My mother thinks we are crazy. Her mother thinks she'll get us objects anyway. My mother may be right. Her mother ought to eliminate the middleman and give objects directly to Goodwill. And we are just fine with all of it.

(happy sigh) Ahhh. Real Christmas. And J doesn't even call herself religious.

Thursday, December 02, 2004

Fly Guy

Okay, so today I finished writing a paper on Edward B. Lewis, and dammit, if you need a little dose of sweet old man (and who doesn't?), you really ought to read about him. This guy, working quietly at a time when lots of folk were bickering loudly and publicly back and forth about whether or not genetic research was important, essentially united all viewpoints into the correct answer, and not by shooting off his mouth. This is a man who spent 60-plus years of his professional life mating fruit flies and patiently monitoring them, often to the derision of other, flashier folks who did not subsequently win Nobel Prizes in Medicine or Physiology for discerning a great key to all animal life-- how a directionless wad of cells resolves itself into a creature with a front, back, head, and tail.
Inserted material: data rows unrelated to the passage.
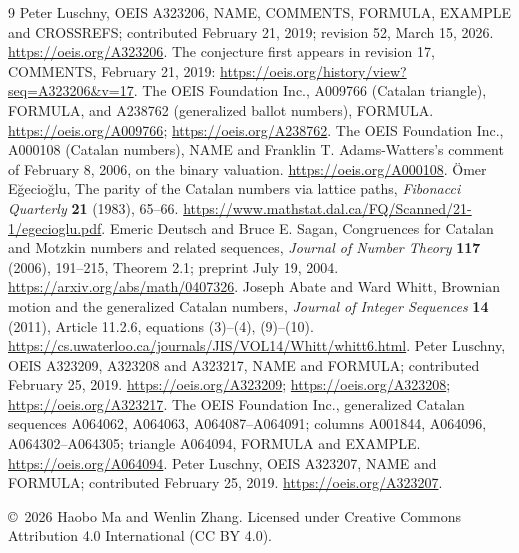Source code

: \documentclass[11pt]{article}
\begin{document}
\clearpage
\begin{thebibliography}{9}
 Peter Luschny, OEIS A323206, NAME, COMMENTS, FORMULA,
EXAMPLE and CROSSREFS; contributed February 21, 2019; revision 52,
March 15, 2026. \url{https://oeis.org/A323206}.
The conjecture first appears in revision 17, COMMENTS, February 21, 2019:
\url{https://oeis.org/history/view?seq=A323206&v=17}.
 The OEIS Foundation Inc., A009766 (Catalan triangle),
FORMULA, and A238762 (generalized ballot numbers), FORMULA.
\url{https://oeis.org/A009766}; \url{https://oeis.org/A238762}.
 The OEIS Foundation Inc., A000108 (Catalan numbers),
NAME and Franklin T. Adams-Watters's comment of February 8, 2006,
on the binary valuation. \url{https://oeis.org/A000108}.
 \"Omer E\u{g}ecio\u{g}lu,
The parity of the Catalan numbers via lattice paths,
\emph{Fibonacci Quarterly} \textbf{21} (1983), 65--66.
\url{https://www.mathstat.dal.ca/FQ/Scanned/21-1/egecioglu.pdf}.
 Emeric Deutsch and Bruce E. Sagan,
Congruences for Catalan and Motzkin numbers and related sequences,
\emph{Journal of Number Theory} \textbf{117} (2006), 191--215,
Theorem 2.1; preprint July 19, 2004.
\url{https://arxiv.org/abs/math/0407326}.
 Joseph Abate and Ward Whitt,
Brownian motion and the generalized Catalan numbers,
\emph{Journal of Integer Sequences} \textbf{14} (2011), Article 11.2.6,
equations (3)--(4), (9)--(10).
\url{https://cs.uwaterloo.ca/journals/JIS/VOL14/Whitt/whitt6.html}.
 Peter Luschny, OEIS A323209, A323208 and A323217,
NAME and FORMULA; contributed February 25, 2019.
\url{https://oeis.org/A323209}; \url{https://oeis.org/A323208};
\url{https://oeis.org/A323217}.
 The OEIS Foundation Inc., generalized Catalan sequences
A064062, A064063, A064087--A064091; columns A001844, A064096,
A064302--A064305; triangle A064094, FORMULA and EXAMPLE.
\url{https://oeis.org/A064094}.
 Peter Luschny, OEIS A323207, NAME and FORMULA;
contributed February 25, 2019. \url{https://oeis.org/A323207}.
\end{thebibliography}
\medskip\noindent\small
\copyright\ 2026 Haobo Ma and Wenlin Zhang.
Licensed under Creative Commons Attribution 4.0 International (CC BY 4.0).
\end{document}
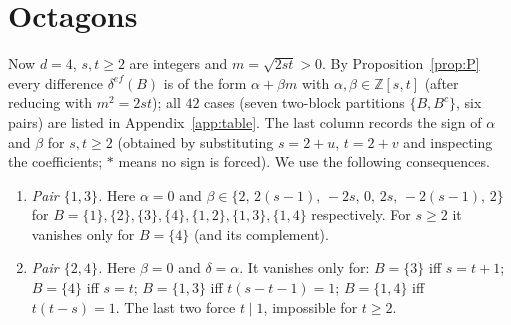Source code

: \documentclass[11pt]{article}
\theoremstyle{remark}
\begin{document}
\section{Octagons}

Now $d=4$, $s,t\ge2$ are integers and $m=\sqrt{2st}>0$. By Proposition~\ref{prop:P} every difference $\delta^{ef}(B)$ is of the form $\alpha+\beta m$ with $\alpha,\beta\in\mathbb Z[s,t]$ (after reducing with $m^2=2st$); all $42$ cases (seven two-block partitions $\{B,B^c\}$, six pairs) are listed in Appendix~\ref{app:table}. The last column records the sign of $\alpha$ and $\beta$ for $s,t\ge2$ (obtained by substituting $s=2+u$, $t=2+v$ and inspecting the coefficients; $\ast$ means no sign is forced). We use the following consequences.

\begin{enumerate}
\item[(i)] \emph{Pair $\{1,3\}$.} Here $\alpha=0$ and $\beta\in\{2,\,2(s-1),\,-2s,\,0,\,2s,\,-2(s-1),\,2\}$ for $B=\{1\},\{2\},\{3\},\{4\},\{1,2\},\{1,3\},\{1,4\}$ respectively. For $s\ge2$ it vanishes only for $B=\{4\}$ (and its complement).
\item[(ii)] \emph{Pair $\{2,4\}$.} Here $\beta=0$ and $\delta=\alpha$. It vanishes only for: $B=\{3\}$ iff $s=t+1$; $B=\{4\}$ iff $s=t$; $B=\{1,3\}$ iff $t(s-t-1)=1$; $B=\{1,4\}$ iff $t(t-s)=1$. The last two force $t\mid1$, impossible for $t\ge2$.
\end{enumerate}
\end{document}
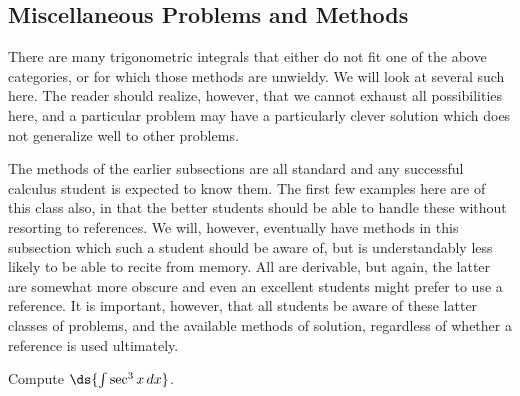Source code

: \subsection{Miscellaneous Problems and Methods}
There are many trigonometric integrals that
either do not fit one of the above categories, or
for which those methods are unwieldy.  We
will look at several such here.  The reader should 
realize, however, that we cannot exhaust all
possibilities here, and a particular problem may have
a particularly clever solution which does not generalize
well to other problems.

The methods of the earlier subsections are all standard and any
successful calculus student is expected to know them.
The first few examples here are of this class also, in
that the better students should be able to handle these
without resorting to references.  We will, however, 
eventually have methods in this subsection
which such a student should be
aware of, but is understandably less likely to be able to 
recite from memory.
All are derivable, but again, the latter are somewhat more 
obscure and even an excellent students might prefer to use 
a reference.  It is important, however,  that all students
be aware of these latter classes of problems, 
and the available methods of solution,
regardless of whether a reference is used ultimately.

\bex Compute $\ds{\int\sec^3x\,dx}$.

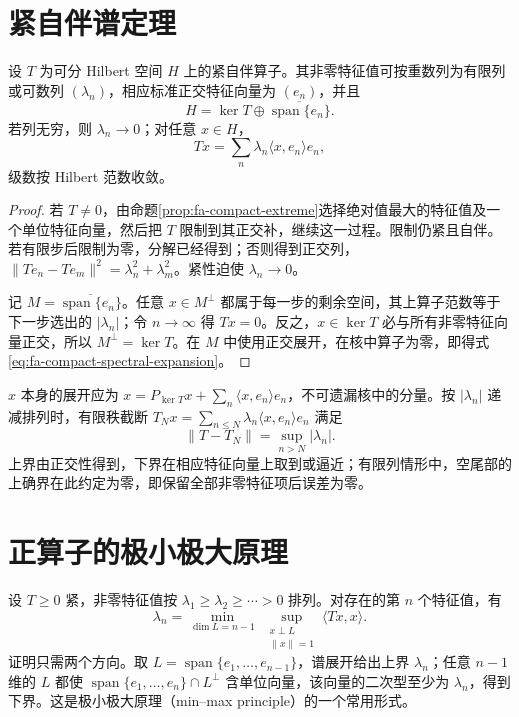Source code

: \section{紧自伴谱定理}
\begin{theorem}\label{thm:fa-compact-spectral}
设 $T$ 为可分 Hilbert 空间 $H$ 上的紧自伴算子。其非零特征值可按重数列为有限列或可数列 $(\lambda_n)$，相应标准正交特征向量为 $(e_n)$，并且
\[
 H=\ker T\oplus\overline{\operatorname{span}\{e_n\}}.
\]
若列无穷，则 $\lambda_n\to0$；对任意 $x\in H$，
\begin{equation}
 Tx=\sum_n\lambda_n\langle x,e_n\rangle e_n,
 \label{eq:fa-compact-spectral-expansion}
\end{equation}
级数按 Hilbert 范数收敛。
\end{theorem}
\begin{proof}
若 $T\ne0$，由命题\ref{prop:fa-compact-extreme}选择绝对值最大的特征值及一个单位特征向量，然后把 $T$ 限制到其正交补，继续这一过程。限制仍紧且自伴。若有限步后限制为零，分解已经得到；否则得到正交列，$\|Te_n-Te_m\|^2=\lambda_n^2+\lambda_m^2$。紧性迫使 $\lambda_n\to0$。

记 $M=\overline{\operatorname{span}\{e_n\}}$。任意 $x\in M^\perp$ 都属于每一步的剩余空间，其上算子范数等于下一步选出的 $|\lambda_n|$；令 $n\to\infty$ 得 $Tx=0$。反之，$x\in\ker T$ 必与所有非零特征向量正交，所以 $M^\perp=\ker T$。在 $M$ 中使用正交展开，在核中算子为零，即得式\eqref{eq:fa-compact-spectral-expansion}。
\end{proof}
$x$ 本身的展开应为 $x=P_{\ker T}x+\sum_n\langle x,e_n\rangle e_n$，不可遗漏核中的分量。按 $|\lambda_n|$ 递减排列时，有限秩截断 $T_Nx=\sum_{n\leq N}\lambda_n\langle x,e_n\rangle e_n$ 满足
\[
 \|T-T_N\|=\sup_{n>N}|\lambda_n|.
\]
上界由正交性得到，下界在相应特征向量上取到或逼近；有限列情形中，空尾部的上确界在此约定为零，即保留全部非零特征项后误差为零。

\section{正算子的极小极大原理}
设 $T\geq0$ 紧，非零特征值按 $\lambda_1\geq\lambda_2\geq\cdots>0$ 排列。对存在的第 $n$ 个特征值，有
\[
 \lambda_n=\min_{\dim L=n-1}\ \sup_{\substack{x\perp L\\\|x\|=1}}
 \langle Tx,x\rangle.
\]
证明只需两个方向。取 $L=\operatorname{span}\{e_1,\ldots,e_{n-1}\}$，谱展开给出上界 $\lambda_n$；任意 $n-1$ 维的 $L$ 都使 $\operatorname{span}\{e_1,\ldots,e_n\}\cap L^\perp$ 含单位向量，该向量的二次型至少为 $\lambda_n$，得到下界。这是极小极大原理（min--max principle）的一个常用形式。

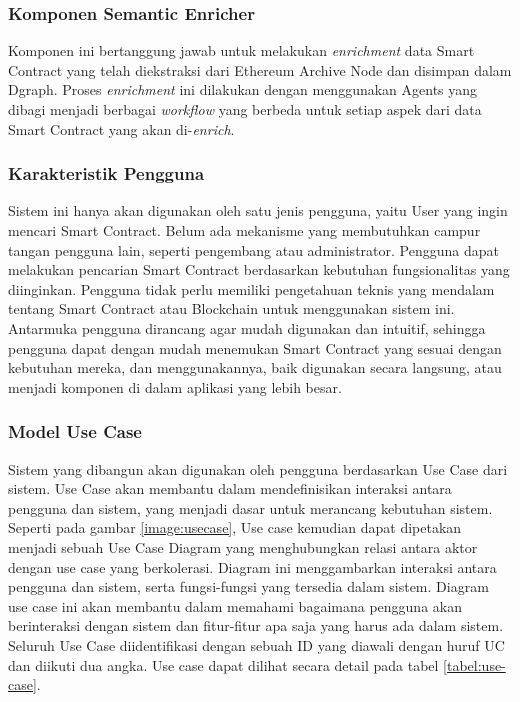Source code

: \subsubsection{Komponen Semantic Enricher}

Komponen ini bertanggung jawab untuk melakukan \textit{enrichment} data Smart Contract yang telah diekstraksi dari Ethereum Archive Node dan disimpan dalam Dgraph. Proses \textit{enrichment} ini dilakukan dengan menggunakan Agents yang dibagi menjadi berbagai \textit{workflow} yang berbeda untuk setiap aspek dari data Smart Contract yang akan di-\textit{enrich}. 

\subsubsection{Karakteristik Pengguna}

Sistem ini hanya akan digunakan oleh satu jenis pengguna, yaitu User yang ingin mencari Smart Contract. Belum ada mekanisme yang membutuhkan campur tangan pengguna lain, seperti pengembang atau administrator. Pengguna dapat melakukan pencarian Smart Contract berdasarkan kebutuhan fungsionalitas yang diinginkan. Pengguna tidak perlu memiliki pengetahuan teknis yang mendalam tentang Smart Contract atau Blockchain untuk menggunakan sistem ini. Antarmuka pengguna dirancang agar mudah digunakan dan intuitif, sehingga pengguna dapat dengan mudah menemukan Smart Contract yang sesuai dengan kebutuhan mereka, dan menggunakannya, baik digunakan secara langsung, atau menjadi komponen di dalam aplikasi yang lebih besar.

\subsubsection{Model Use Case}

Sistem yang dibangun akan digunakan oleh pengguna berdasarkan Use Case dari sistem. Use Case akan membantu dalam mendefinisikan interaksi antara pengguna dan sistem, yang menjadi dasar untuk merancang kebutuhan sistem. Seperti pada gambar \ref{image:usecase}, Use case kemudian dapat dipetakan menjadi sebuah Use Case Diagram yang menghubungkan relasi antara aktor dengan use case yang berkolerasi. Diagram ini menggambarkan interaksi antara pengguna dan sistem, serta fungsi-fungsi yang tersedia dalam sistem. Diagram use case ini akan membantu dalam memahami bagaimana pengguna akan berinteraksi dengan sistem dan fitur-fitur apa saja yang harus ada dalam sistem. Seluruh Use Case diidentifikasi dengan sebuah ID yang diawali dengan huruf UC dan diikuti dua angka. Use case dapat dilihat secara detail pada tabel \ref{tabel:use-case}.

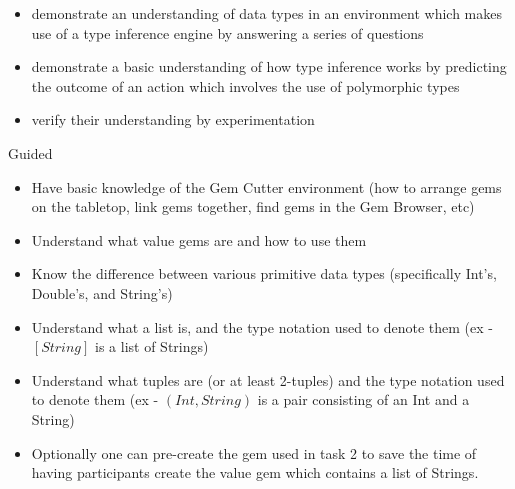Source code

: 
	{
		\begin{itemize}
			\item demonstrate an understanding of data types in an environment which makes use of a type inference engine by answering a series of questions
			\item demonstrate a basic understanding of how type inference works by predicting the outcome of an action which involves the use of polymorphic types
			\item verify their understanding by experimentation
		\end{itemize}
	}
	{Guided}
	{
		\begin{itemize}
			\item Have basic knowledge of the Gem Cutter environment (how to arrange gems on the tabletop, link gems together, find gems in the Gem Browser, etc)
			\item Understand what value gems are and how to use them
			\item Know the difference between various primitive data types (specifically Int's, Double's, and String's)
			\item Understand what a list is, and the type notation used to denote them (ex - \([String]\) is a list of Strings)
			\item Understand what tuples are (or at least 2-tuples) and the type notation used to denote them (ex - \((Int, String)\) is a pair consisting of an Int and a String)
		\end{itemize}
	}
	{
		\begin{itemize}
			\item Optionally one can pre-create the gem used in task 2 to save the time of having participants create the value gem which contains a list of Strings.
		\end{itemize}
	}

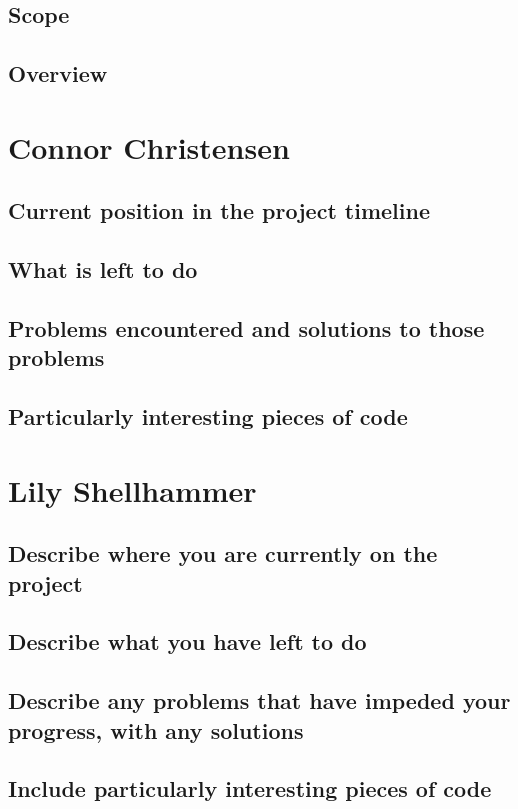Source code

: \documentclass[draftclsnofoot,onecolumn,letterpaper,10pt,compsoc]{IEEEtran}
\begin{document}
\subsection{Scope}

\subsection{Overview}

\section{Connor Christensen}
\subsection{Current position in the project timeline}
\subsection{What is left to do}
\subsection{Problems encountered and solutions to those problems}
\subsection{Particularly interesting pieces of code}


\section{Lily Shellhammer}
\subsection{Describe where you are currently on the project}
\subsection{Describe what you have left to do}
\subsection{Describe any problems that have impeded your progress, with any solutions}
\subsection{Include particularly interesting pieces of code}
\end{document}
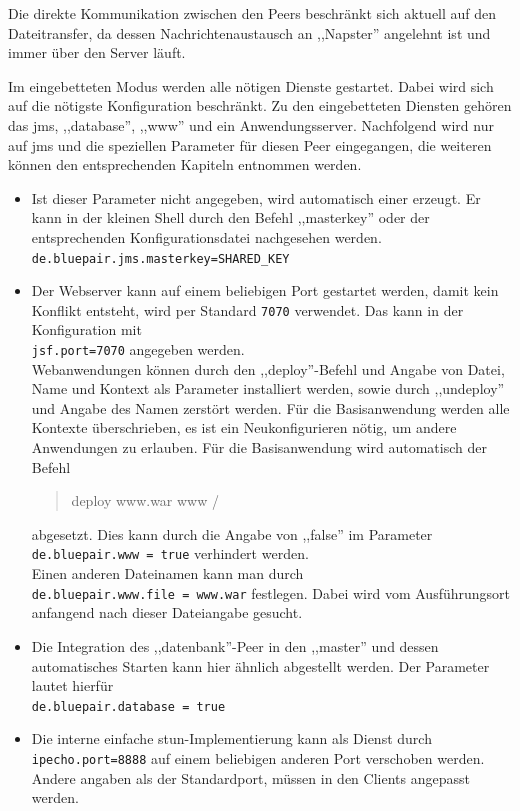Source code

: \documentclass[oneside, ngerman, toc=bibliography,bibliography=totoc,listof=entryprefix, open=right,numbers=noenddot,fontsize=12pt]{scrbook}
\begin{document}
Die direkte Kommunikation zwischen den Peers beschränkt sich aktuell auf den Dateitransfer, da dessen Nachrichtenaustausch an ,,Napster'' angelehnt ist und immer über den Server läuft.


Im eingebetteten Modus werden alle nötigen Dienste gestartet. Dabei wird sich auf die nötigste Konfiguration beschränkt. Zu den eingebetteten Diensten gehören das \acrshort{jms}, ,,database'', ,,www'' und ein Anwendungsserver. Nachfolgend wird nur auf \acrshort{jms} und die speziellen Parameter für diesen Peer eingegangen, die weiteren können den entsprechenden Kapiteln entnommen werden.

\begin{itemize}
    
    \item 
    Ist dieser Parameter nicht angegeben, wird automatisch einer erzeugt. Er kann in der kleinen Shell durch den Befehl ,,masterkey'' oder der entsprechenden Konfigurationsdatei nachgesehen werden.\\
    \verb|de.bluepair.jms.masterkey=SHARED_KEY|
    \item Der Webserver kann auf einem beliebigen Port gestartet werden, damit kein Konflikt entsteht, wird per Standard \verb|7070| verwendet. Das kann in der Konfiguration mit \\
    \verb|jsf.port=7070| angegeben werden. \\
    Webanwendungen können durch den ,,deploy''-Befehl und Angabe von Datei, Name und Kontext als Parameter installiert werden, sowie durch ,,undeploy'' und Angabe des Namen zerstört werden.
    Für die Basisanwendung werden alle Kontexte überschrieben, es ist ein Neukonfigurieren nötig, um andere Anwendungen zu erlauben. Für die Basisanwendung wird automatisch der Befehl\\
    \begin{quote}
        deploy www.war www /
    \end{quote}
     abgesetzt. Dies kann durch die Angabe von ,,false'' im Parameter\\
     \verb|de.bluepair.www = true| verhindert werden.\\ Einen anderen Dateinamen kann man durch \\
     \verb|de.bluepair.www.file = www.war| festlegen. Dabei wird vom Ausführungsort anfangend nach dieser Dateiangabe gesucht.
     
     \item Die Integration des ,,datenbank''-Peer in den ,,master'' und dessen automatisches Starten kann hier ähnlich abgestellt werden. Der Parameter lautet hierfür\\
     \verb|de.bluepair.database = true|
     
     
     \item Die interne einfache \acrshort{stun}-Implementierung kann als Dienst durch \\
     \verb|ipecho.port=8888| auf einem beliebigen anderen Port verschoben werden. Andere angaben als der Standardport, müssen in den Clients angepasst werden.
      
     
    
\end{itemize}
\end{document}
I don't really like genetics. It strikes me as dangerous-- there's a great temptation to misuse the information, and it opens up enormous squiggly cans of ethical worms that formerly were pretty much just chillin in the ground, and it's just generally scary to think of people having any degree of power over the chunks of phosphate and sugar that map us out. That said, I don't think I mind the field as much if it's populated by friendly, unpretentious, flute-playing old men. You can't go too far wrong with friendly, unpretentious, flute-playing old men, I don't think.